Recreating “The Clock” with Machine Learning and Web Scraping

“The Clock” is a 2010 art installation by Christian Marclay. It features over 12,000 individual scenes from movies and tv shows, each featuring a clock, and runs for 24 hours. The footage of clocks in films is cut together sequentially, following the current time of day by while the film is shown.

The film itself becomes a clock, allowing the viewer to keep track of the time by watching the film.

When I first saw The Clock at the Tate Modern in London, I was blown away. How was it made? Did somebody really sit through thousands of movies, waiting for the times when clocks were shown? Or did someone use recent advances in computer vision to sift through thousands of movies instead?

In today’s post, we’ll try to recreate “The Clock”, using found videos on the web and machine learning. It’s the first part in a three part post, about how to build and deploy machine learning APIs on Kubernetes.

Along the way, I’ll try to describe the thought process behind how I approach a problem like this, and how to deal with problems that come up during the development process.

Along the way, we’ll learn a bit about Kubernetes, scraping YouTube, and what real world machine learning APIs might look like.

How “The Clock” Was Originally Built

The Movies of The Clock

When I got back home, I found out Christian Marclay originally used over a thousand films and a team of six assistants to build his supercut of the movie. They spent 3 years building it, putting together the pieces in order to make up a movie.

The final result is hypnotizing. There’s something about the pop culture references, seeing and spotting movies you know, along with the time within them. It points to the circles of time within our own lives, spent watching other worlds in movies.

But just a few years after being painstakingly built by the team, deep learning techniques like YOLO now allow us to automatically detect when clocks are in images and videos.

By finding the timepoints featuring clocks, we can then write a basic analog clock reading algorithm, and start to build up our own catalog of times within public videos.

Of course, I don’t have access to the video catalog Christian Marclay did, or the hundreds of thousands of dollars in budget for time spent working.

Instead, I’ve got access to a home computer, with a decent GPU for deep learning inference, and the ability to scrape YouTube. So let’s look at how this might be accomplished with these tools instead.

Step One: Gather Input Videos

In the early 2000’s, the internet was a much more open place. Two students were able to scrape the entire web by borrowing their university’s servers for a while, and extract a graph of all the links between sites.

Student Search Engine

2019 is an entirely different story.

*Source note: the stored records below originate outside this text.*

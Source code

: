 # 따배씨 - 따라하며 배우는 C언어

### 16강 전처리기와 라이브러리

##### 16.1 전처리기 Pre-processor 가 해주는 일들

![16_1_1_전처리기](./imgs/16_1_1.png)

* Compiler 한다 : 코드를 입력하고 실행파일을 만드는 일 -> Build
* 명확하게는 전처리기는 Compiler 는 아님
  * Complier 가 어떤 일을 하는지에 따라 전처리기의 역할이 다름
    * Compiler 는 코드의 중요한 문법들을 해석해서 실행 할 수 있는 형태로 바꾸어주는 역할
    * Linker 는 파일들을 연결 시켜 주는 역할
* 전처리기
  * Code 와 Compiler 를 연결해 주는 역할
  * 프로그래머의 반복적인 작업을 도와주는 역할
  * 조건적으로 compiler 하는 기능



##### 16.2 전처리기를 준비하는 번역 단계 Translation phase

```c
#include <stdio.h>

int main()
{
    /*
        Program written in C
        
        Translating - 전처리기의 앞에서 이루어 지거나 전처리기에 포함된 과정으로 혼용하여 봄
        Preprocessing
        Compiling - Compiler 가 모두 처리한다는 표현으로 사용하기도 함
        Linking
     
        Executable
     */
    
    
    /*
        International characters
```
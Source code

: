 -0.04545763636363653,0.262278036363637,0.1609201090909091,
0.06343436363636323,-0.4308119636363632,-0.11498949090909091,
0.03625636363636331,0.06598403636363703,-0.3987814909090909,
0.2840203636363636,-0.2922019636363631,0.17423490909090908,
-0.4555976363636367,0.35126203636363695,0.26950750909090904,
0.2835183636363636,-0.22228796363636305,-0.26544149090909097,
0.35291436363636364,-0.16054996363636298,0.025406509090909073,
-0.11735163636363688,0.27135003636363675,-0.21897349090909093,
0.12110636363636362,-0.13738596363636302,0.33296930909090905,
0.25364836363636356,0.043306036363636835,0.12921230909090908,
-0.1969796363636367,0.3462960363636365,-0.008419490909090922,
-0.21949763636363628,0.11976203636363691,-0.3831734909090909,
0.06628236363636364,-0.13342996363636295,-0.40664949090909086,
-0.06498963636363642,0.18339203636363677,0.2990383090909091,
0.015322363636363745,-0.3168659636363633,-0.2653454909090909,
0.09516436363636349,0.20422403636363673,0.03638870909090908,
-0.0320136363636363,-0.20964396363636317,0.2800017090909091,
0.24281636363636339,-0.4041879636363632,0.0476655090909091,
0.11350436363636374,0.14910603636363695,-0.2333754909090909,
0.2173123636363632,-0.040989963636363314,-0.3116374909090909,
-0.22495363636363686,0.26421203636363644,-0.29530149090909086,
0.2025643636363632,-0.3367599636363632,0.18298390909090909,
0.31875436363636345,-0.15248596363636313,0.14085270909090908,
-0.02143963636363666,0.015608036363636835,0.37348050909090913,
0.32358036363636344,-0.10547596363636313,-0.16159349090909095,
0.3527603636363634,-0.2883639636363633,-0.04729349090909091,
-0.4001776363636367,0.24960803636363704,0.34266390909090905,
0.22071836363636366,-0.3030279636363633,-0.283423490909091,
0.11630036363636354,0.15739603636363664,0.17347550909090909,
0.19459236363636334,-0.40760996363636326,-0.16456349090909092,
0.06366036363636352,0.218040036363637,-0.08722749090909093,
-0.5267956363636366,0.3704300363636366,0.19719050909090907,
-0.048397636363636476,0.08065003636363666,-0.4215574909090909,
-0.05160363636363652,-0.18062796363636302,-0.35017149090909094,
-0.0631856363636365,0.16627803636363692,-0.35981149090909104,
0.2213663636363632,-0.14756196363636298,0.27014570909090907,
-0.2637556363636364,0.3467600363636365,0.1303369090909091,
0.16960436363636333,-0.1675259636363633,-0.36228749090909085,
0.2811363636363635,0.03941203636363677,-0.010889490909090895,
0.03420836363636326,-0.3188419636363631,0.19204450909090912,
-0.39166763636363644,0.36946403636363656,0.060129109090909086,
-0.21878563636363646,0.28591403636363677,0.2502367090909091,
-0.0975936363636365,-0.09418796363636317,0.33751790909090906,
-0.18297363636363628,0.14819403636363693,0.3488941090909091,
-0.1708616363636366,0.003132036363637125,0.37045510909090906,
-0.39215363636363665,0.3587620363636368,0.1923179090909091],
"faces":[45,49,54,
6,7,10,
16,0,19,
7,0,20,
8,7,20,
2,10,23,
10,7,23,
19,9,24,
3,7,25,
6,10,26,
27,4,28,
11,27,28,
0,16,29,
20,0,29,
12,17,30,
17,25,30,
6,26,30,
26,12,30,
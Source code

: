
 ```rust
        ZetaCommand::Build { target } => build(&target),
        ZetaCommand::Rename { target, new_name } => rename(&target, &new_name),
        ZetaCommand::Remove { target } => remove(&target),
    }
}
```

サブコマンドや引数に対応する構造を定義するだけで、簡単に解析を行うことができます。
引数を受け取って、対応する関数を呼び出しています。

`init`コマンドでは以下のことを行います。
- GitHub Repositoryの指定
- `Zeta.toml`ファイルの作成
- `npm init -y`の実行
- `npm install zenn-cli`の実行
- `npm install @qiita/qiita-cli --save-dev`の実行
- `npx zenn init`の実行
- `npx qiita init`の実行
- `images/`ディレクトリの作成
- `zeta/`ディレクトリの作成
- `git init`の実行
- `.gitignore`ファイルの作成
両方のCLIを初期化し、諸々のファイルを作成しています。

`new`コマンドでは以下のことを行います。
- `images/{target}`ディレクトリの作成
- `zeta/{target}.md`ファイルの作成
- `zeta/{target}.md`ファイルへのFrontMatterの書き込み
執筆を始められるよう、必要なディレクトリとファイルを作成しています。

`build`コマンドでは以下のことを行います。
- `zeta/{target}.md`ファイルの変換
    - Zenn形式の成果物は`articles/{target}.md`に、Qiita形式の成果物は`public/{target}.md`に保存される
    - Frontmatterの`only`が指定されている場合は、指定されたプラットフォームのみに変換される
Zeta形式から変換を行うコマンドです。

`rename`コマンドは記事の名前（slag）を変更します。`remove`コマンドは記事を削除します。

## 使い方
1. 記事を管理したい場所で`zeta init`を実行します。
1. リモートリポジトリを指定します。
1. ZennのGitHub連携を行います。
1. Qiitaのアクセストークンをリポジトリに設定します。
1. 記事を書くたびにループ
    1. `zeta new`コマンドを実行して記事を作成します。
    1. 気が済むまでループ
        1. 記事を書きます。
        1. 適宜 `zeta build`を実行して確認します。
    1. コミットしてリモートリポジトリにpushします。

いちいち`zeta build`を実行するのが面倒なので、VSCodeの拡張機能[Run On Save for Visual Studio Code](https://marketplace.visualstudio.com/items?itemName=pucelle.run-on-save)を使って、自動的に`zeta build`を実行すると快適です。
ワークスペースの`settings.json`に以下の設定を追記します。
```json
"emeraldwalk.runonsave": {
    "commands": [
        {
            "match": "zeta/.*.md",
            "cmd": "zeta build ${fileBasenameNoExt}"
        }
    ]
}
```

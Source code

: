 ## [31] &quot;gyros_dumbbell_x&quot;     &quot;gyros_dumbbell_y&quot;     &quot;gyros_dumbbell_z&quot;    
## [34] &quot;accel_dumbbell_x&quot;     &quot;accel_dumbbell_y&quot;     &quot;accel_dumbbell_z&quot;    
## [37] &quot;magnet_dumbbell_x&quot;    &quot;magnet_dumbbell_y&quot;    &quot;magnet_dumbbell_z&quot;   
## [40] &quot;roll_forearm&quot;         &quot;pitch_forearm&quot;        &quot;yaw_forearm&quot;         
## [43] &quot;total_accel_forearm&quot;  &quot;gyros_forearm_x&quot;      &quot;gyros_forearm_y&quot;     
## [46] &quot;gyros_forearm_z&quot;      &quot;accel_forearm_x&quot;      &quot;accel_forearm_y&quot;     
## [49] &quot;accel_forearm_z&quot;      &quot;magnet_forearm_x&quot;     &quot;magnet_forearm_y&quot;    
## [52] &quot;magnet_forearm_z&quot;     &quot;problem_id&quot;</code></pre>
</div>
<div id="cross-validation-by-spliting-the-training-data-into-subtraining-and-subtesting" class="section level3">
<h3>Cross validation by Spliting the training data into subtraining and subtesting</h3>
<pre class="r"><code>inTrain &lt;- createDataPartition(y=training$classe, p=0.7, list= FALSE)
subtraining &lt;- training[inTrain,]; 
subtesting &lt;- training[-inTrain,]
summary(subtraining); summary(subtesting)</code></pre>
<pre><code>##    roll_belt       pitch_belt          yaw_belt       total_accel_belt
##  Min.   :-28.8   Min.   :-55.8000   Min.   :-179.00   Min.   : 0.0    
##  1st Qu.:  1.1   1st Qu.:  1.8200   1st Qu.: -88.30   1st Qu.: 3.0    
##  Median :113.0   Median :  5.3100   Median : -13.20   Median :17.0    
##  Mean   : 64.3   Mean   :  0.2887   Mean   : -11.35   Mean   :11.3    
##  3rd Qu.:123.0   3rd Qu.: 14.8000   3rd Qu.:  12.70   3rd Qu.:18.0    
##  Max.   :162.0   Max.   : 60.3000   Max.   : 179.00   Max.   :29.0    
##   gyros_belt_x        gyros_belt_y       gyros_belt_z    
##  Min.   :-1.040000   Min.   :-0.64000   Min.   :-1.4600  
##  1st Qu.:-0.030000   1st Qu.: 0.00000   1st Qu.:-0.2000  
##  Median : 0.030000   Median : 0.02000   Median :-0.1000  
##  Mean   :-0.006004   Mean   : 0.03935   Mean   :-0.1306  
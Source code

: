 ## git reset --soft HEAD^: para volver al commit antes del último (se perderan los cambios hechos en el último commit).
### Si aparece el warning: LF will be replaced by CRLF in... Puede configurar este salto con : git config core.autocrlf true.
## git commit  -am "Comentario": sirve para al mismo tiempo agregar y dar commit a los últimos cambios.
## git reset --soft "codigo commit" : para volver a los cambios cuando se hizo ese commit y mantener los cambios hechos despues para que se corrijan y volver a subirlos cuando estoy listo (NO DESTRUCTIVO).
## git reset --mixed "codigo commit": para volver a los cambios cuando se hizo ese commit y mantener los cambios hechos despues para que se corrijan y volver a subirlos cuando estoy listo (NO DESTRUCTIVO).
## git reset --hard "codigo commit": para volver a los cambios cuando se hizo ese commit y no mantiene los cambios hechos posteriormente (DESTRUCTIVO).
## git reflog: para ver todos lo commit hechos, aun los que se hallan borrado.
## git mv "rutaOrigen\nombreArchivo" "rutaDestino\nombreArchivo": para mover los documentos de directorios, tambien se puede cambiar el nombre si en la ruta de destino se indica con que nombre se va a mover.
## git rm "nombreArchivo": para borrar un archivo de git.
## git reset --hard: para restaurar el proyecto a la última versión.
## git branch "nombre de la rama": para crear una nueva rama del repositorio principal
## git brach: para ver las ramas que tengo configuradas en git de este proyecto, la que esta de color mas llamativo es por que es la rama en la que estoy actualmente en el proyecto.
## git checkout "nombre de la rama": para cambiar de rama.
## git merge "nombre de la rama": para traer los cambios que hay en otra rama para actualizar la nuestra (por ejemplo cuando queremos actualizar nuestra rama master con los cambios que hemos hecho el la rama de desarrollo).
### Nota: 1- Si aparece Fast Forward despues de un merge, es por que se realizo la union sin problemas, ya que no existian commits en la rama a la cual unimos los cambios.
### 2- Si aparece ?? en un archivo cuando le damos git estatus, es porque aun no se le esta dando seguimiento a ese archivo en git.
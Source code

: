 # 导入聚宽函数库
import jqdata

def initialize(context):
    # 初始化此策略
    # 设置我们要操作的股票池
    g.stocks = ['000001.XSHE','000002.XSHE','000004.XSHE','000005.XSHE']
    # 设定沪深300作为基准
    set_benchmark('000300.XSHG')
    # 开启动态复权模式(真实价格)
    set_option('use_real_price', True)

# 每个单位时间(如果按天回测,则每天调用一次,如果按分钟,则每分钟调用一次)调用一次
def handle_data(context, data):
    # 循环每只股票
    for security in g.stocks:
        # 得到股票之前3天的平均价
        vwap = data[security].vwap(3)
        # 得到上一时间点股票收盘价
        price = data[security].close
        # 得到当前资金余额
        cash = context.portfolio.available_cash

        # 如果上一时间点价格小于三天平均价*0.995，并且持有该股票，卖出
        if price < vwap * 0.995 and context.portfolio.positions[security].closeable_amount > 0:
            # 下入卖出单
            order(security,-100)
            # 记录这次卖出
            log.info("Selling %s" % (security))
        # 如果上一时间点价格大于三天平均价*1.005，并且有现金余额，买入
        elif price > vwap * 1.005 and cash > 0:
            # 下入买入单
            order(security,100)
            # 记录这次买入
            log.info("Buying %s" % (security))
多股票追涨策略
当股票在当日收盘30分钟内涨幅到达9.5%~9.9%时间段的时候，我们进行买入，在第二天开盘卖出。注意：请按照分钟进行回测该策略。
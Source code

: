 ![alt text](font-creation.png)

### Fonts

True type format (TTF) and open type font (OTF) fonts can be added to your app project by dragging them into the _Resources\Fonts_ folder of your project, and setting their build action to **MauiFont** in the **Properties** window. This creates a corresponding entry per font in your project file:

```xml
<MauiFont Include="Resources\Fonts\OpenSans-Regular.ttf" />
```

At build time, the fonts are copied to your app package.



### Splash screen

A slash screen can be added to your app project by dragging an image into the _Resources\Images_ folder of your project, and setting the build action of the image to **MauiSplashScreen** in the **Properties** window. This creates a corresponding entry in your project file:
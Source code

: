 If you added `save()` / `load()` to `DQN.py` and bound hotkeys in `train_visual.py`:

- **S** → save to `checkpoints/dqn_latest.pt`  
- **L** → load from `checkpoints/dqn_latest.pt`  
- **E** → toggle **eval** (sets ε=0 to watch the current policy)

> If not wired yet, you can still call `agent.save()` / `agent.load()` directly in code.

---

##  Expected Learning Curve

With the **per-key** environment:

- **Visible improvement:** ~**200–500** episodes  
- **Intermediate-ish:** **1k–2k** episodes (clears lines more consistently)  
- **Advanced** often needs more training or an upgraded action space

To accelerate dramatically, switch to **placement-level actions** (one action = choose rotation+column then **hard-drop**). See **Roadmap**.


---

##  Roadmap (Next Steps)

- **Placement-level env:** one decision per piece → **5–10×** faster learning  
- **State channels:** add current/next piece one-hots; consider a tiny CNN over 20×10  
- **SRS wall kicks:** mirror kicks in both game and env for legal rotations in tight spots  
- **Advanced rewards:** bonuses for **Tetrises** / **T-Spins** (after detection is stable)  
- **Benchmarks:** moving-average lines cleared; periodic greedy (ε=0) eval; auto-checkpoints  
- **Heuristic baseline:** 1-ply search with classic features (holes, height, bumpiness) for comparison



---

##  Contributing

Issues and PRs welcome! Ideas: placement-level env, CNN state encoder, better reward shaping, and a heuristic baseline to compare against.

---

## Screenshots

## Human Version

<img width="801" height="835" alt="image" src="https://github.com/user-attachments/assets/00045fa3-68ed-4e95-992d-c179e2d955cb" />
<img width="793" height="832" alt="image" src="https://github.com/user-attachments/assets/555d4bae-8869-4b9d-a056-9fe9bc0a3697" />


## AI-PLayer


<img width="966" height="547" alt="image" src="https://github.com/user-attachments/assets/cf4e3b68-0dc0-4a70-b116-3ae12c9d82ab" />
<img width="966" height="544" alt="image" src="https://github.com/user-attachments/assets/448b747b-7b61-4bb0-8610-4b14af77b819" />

Large platforms go out of their way to hide content from people who would want to analyze their data. Places like Instagram, Facebook, and YouTube are all purposefully difficult to scrape, and would prefer it if you didn’t take up their bandwidth scraping their content with tons of spiders.

So we need to be a bit more careful about how we grab our input videos from the web. For YouTube, the easiest thing I found was to have an instance of Firefox in a Docker container, scraping the site itself, and scrolling down.

This is because YouTube has been built to only show more results if you scroll the page nowadays.

The code to do this is relatively straightforward. In our case, we’ll use Splinter to open and control our web browser. From there, we’ll then scroll manually, using Javascript. We’ll gather all the YouTube links with BeatifulSoup and then use pytube to grab our actual video files as mp4s and webms.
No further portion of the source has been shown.